Data science with a Windows Data Science Virtual Machine

The Windows Data Science Virtual Machine (DSVM) is a powerful data science development environment where you can perform data exploration and modeling tasks. The environment comes already built and bundled with several popular data analytics tools that make it easy to get started with your analysis for on-premises, cloud, or hybrid deployments.

The DSVM works closely with Azure services. It can read and process data that's already stored on Azure, in Azure Synapse (formerly SQL DW), Azure Data Lake, Azure Storage, or Azure Cosmos DB. It can also take advantage of other analytics tools, such as Azure Machine Learning.

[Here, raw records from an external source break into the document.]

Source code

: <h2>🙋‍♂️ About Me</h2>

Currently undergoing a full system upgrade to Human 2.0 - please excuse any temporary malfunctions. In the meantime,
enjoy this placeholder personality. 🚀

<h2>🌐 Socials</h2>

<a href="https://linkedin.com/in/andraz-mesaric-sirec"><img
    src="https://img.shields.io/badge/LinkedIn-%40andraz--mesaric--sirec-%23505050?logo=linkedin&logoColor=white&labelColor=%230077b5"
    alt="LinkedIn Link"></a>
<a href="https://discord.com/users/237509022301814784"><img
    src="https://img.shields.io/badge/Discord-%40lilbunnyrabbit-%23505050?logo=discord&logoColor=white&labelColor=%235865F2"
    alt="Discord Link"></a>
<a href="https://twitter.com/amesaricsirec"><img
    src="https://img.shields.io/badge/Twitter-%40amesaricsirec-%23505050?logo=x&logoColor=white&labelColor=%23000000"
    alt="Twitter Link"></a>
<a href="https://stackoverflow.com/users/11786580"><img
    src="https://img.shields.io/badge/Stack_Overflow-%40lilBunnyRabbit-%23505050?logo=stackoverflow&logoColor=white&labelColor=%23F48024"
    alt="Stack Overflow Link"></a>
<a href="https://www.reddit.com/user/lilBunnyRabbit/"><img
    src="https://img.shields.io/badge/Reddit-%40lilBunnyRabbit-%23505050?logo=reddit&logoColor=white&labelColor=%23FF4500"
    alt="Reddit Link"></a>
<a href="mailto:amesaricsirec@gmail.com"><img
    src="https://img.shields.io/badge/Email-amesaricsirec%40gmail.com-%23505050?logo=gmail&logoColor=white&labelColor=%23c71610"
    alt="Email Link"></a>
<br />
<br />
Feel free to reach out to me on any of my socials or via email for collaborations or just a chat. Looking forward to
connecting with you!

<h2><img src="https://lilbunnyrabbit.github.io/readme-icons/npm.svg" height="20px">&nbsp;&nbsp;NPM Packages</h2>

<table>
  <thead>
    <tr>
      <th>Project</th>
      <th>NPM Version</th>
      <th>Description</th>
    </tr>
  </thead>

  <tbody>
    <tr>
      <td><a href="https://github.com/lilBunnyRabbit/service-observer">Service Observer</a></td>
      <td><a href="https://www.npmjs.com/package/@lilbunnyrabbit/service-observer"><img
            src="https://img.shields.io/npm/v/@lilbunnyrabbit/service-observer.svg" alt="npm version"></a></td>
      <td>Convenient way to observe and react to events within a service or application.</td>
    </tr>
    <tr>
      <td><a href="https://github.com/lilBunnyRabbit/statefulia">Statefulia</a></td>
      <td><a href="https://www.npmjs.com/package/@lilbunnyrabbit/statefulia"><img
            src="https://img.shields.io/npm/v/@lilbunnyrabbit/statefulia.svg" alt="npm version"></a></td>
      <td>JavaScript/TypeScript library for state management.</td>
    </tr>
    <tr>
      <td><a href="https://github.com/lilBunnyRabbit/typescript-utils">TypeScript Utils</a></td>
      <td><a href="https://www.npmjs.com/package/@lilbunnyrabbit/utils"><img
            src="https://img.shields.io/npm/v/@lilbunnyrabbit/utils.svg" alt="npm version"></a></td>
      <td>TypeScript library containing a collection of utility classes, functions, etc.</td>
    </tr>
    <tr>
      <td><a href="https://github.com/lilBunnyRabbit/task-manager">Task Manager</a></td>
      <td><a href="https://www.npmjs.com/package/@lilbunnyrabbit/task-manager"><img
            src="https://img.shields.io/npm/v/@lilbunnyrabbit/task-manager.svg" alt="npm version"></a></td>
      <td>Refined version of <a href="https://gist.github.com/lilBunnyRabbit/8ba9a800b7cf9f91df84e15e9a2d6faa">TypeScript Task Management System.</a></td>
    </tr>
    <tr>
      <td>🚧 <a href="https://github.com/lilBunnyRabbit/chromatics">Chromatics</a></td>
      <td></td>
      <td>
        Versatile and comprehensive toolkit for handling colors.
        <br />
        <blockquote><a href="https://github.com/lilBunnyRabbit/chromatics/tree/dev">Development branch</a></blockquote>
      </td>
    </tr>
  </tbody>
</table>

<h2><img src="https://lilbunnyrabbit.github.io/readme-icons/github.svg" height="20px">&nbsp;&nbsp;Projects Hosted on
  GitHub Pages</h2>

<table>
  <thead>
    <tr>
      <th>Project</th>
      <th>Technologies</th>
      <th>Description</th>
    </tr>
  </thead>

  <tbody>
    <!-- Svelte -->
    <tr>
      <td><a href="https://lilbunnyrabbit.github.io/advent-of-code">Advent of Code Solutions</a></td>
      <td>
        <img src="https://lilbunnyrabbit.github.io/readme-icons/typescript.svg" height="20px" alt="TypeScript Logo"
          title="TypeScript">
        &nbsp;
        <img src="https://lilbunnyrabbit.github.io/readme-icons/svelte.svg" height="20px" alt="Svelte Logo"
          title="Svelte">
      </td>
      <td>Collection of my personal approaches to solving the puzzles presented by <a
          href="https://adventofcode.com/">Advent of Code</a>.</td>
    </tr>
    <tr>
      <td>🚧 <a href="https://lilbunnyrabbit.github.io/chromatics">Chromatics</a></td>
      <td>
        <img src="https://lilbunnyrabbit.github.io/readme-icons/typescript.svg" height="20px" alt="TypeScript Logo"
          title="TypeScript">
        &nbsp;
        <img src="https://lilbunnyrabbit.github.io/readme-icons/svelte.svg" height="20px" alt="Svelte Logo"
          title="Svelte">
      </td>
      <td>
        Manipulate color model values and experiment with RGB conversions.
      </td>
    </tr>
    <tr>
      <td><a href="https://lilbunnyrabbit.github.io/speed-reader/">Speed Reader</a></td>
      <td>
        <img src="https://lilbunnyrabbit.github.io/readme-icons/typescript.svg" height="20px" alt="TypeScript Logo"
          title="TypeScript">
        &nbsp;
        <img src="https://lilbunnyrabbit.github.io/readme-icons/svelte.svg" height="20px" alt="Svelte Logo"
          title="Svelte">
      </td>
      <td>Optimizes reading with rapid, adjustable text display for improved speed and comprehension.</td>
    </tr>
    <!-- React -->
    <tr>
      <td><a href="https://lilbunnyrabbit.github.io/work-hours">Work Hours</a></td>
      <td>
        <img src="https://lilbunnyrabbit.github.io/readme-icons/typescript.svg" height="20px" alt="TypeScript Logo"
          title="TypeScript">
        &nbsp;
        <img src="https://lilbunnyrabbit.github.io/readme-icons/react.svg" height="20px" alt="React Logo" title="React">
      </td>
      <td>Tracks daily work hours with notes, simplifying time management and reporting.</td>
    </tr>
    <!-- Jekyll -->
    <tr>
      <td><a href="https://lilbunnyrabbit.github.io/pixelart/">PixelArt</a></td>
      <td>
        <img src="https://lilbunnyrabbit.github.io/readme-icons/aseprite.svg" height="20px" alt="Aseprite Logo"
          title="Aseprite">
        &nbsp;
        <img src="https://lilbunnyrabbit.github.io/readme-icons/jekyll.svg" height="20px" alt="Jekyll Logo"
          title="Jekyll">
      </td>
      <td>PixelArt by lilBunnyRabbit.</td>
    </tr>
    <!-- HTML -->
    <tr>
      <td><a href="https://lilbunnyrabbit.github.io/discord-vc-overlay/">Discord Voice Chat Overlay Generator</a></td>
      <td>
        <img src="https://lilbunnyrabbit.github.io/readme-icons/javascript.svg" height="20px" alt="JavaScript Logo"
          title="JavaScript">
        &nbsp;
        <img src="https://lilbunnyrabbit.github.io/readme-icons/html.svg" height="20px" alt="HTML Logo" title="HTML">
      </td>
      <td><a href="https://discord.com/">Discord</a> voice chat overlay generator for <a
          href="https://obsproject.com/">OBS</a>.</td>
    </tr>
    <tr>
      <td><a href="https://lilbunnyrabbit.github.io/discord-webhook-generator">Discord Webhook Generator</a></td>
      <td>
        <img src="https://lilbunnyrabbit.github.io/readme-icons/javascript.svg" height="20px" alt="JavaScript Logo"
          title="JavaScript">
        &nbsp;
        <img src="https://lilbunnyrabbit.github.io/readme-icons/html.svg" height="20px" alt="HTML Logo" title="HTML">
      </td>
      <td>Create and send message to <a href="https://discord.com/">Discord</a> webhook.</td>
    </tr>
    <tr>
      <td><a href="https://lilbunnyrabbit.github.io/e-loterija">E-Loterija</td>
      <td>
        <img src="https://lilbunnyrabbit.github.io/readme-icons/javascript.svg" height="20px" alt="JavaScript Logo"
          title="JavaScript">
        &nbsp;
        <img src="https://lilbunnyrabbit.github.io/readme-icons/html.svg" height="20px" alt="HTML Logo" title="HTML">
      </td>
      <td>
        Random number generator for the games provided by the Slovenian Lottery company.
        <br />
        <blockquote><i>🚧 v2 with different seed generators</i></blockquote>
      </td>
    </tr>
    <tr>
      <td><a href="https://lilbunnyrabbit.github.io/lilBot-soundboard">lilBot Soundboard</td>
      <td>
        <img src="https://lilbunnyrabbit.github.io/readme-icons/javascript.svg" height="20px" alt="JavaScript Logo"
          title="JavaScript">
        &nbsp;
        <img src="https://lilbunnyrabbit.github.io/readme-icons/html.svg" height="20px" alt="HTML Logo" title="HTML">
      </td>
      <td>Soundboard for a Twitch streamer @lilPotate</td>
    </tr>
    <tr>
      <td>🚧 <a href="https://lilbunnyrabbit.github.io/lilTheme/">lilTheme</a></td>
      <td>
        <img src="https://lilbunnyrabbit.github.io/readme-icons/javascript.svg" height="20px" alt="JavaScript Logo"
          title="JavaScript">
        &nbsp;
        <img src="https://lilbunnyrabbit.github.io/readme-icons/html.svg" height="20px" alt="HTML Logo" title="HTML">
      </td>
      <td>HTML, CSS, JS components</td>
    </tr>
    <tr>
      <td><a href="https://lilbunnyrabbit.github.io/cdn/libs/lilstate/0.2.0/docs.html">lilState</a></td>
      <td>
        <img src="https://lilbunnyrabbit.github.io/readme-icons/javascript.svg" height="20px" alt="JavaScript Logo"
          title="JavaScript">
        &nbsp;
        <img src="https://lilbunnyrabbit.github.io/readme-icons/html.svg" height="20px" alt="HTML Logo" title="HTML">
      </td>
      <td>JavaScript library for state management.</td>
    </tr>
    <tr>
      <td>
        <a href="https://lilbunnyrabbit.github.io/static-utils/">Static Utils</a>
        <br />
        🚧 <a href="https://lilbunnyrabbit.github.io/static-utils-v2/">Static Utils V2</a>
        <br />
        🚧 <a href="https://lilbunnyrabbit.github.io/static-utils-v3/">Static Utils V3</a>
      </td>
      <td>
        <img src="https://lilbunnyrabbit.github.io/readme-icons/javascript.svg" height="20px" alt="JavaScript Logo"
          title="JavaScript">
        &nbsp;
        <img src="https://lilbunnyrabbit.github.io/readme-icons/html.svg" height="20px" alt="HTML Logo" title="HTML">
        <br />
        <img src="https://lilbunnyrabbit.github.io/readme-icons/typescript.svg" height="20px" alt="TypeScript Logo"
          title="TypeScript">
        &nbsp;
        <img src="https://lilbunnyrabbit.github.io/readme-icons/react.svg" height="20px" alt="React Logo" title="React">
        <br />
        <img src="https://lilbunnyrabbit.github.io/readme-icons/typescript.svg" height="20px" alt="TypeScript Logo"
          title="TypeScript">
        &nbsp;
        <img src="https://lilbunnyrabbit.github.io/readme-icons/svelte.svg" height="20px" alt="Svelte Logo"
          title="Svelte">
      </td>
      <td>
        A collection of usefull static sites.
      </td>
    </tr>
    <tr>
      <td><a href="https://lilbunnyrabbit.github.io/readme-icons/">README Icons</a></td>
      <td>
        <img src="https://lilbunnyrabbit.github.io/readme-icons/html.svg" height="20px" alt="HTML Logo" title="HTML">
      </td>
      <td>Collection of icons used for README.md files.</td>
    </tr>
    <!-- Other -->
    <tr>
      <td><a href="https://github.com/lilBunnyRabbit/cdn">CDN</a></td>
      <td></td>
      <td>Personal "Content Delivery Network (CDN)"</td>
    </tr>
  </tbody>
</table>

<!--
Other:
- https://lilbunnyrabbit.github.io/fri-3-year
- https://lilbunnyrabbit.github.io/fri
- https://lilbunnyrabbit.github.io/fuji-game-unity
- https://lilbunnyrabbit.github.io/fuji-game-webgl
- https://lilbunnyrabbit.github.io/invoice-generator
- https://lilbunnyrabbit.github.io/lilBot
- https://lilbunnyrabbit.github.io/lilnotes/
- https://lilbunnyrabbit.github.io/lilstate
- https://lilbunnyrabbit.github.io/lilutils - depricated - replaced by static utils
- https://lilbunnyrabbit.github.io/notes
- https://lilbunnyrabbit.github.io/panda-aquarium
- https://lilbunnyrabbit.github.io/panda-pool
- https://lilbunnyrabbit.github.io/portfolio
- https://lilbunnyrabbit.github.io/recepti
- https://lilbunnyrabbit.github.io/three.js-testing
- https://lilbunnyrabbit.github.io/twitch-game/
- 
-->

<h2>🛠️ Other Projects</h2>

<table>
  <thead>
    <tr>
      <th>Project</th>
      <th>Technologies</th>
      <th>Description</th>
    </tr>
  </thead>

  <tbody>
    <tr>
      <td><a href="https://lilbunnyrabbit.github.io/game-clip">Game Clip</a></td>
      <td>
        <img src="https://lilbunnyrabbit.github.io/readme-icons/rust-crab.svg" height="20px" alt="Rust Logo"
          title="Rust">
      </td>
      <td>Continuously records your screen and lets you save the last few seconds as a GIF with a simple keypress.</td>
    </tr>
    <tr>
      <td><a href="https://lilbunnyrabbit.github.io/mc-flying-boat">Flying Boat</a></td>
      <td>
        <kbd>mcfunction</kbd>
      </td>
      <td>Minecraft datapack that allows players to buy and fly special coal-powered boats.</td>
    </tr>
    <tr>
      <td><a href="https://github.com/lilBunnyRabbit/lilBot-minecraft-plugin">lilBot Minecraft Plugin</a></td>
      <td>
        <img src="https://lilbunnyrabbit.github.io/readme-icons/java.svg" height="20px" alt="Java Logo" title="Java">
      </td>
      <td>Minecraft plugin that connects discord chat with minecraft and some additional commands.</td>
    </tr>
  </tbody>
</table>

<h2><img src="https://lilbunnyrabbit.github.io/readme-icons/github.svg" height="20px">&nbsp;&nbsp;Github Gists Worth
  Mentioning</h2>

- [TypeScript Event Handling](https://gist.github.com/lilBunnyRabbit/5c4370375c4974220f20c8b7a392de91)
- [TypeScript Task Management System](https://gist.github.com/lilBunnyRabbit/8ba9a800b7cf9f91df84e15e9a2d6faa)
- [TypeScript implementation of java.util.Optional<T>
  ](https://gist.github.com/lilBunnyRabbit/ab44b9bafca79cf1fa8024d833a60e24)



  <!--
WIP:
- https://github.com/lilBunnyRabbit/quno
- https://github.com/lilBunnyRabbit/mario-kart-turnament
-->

In this article, you'll learn how to use your DSVM to perform data science tasks and interact with other Azure services. Here are some of the things you can do on the DSVM:

  • Use a Jupyter Notebook to experiment with your data in a browser by using Python 2, Python 3, and Microsoft R. (Microsoft R is an enterprise-ready version of R designed for performance.)

  • Explore data and develop models locally on the DSVM by using Microsoft Machine Learning Server and Python.

  • Administer your Azure resources by using the Azure portal or PowerShell.

  • Extend your storage space and share large-scale datasets/code across your whole team by creating an Azure Files share as a mountable drive on your DSVM.

  • Share code with your team by using GitHub. Access your repository by using the pre-installed Git clients: Git Bash and Git GUI.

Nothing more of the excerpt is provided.